═════ DATA PROVIDED
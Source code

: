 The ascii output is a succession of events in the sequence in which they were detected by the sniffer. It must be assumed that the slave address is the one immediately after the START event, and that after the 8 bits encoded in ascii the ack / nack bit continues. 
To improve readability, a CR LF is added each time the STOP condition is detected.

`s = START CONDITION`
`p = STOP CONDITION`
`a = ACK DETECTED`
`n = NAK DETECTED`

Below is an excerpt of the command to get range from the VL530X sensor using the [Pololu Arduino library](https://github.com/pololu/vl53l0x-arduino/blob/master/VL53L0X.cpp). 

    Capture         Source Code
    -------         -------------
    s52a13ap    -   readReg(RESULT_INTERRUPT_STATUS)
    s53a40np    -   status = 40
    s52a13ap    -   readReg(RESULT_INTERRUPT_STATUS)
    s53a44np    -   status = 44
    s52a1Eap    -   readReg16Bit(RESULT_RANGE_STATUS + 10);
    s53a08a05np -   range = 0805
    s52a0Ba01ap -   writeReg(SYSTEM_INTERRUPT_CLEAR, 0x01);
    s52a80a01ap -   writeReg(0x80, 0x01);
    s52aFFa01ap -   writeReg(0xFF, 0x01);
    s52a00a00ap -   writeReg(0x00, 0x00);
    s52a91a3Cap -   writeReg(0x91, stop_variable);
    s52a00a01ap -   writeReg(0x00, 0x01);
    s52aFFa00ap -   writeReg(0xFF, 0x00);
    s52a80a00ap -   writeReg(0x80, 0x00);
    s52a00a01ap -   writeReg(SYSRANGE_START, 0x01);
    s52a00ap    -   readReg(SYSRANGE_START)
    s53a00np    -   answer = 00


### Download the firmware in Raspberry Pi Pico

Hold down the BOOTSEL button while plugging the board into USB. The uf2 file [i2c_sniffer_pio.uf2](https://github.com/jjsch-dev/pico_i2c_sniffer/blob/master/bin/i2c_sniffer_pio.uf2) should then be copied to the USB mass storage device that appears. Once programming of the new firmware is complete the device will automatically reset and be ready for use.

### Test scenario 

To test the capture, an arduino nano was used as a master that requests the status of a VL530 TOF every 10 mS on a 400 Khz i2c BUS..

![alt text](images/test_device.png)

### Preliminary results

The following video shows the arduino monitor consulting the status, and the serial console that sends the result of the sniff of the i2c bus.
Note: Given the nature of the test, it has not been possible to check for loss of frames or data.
══════════
▶ _AIM OF THE EXERCISE_
Within these records, how many lines include the word "https"? The reply should be that number alone.

▶ _RESULT OF THE TASK_
2